YOUR ASSIGNMENT: Write out, word for word, every line in the data below from the one containing "the locator and" to the one containing "base, making sure", both of them included.

[Extracted records]

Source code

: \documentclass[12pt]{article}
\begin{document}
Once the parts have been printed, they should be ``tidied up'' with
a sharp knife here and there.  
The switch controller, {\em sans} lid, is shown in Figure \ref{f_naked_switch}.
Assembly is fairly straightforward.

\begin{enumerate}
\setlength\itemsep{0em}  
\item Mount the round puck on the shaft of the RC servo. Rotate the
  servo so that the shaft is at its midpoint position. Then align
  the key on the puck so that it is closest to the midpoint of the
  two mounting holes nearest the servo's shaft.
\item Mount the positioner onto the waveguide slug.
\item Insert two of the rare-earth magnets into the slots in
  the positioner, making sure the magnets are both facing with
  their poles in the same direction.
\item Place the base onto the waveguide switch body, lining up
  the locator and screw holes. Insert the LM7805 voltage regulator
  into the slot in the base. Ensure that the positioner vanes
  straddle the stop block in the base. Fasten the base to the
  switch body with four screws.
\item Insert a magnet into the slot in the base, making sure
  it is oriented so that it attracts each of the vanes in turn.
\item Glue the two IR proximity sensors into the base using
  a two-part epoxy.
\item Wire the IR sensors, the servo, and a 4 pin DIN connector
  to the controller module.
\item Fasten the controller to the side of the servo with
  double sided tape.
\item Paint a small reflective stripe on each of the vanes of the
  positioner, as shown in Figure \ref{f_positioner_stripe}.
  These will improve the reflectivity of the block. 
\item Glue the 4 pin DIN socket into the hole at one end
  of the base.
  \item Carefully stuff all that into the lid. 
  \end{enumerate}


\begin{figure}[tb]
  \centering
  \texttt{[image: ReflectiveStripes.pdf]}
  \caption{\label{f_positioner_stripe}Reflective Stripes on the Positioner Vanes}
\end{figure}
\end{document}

TASK RESPONSE:
  the locator and screw holes. Insert the LM7805 voltage regulator
  into the slot in the base. Ensure that the positioner vanes
  straddle the stop block in the base. Fasten the base to the
  switch body with four screws.
\item Insert a magnet into the slot in the base, making sure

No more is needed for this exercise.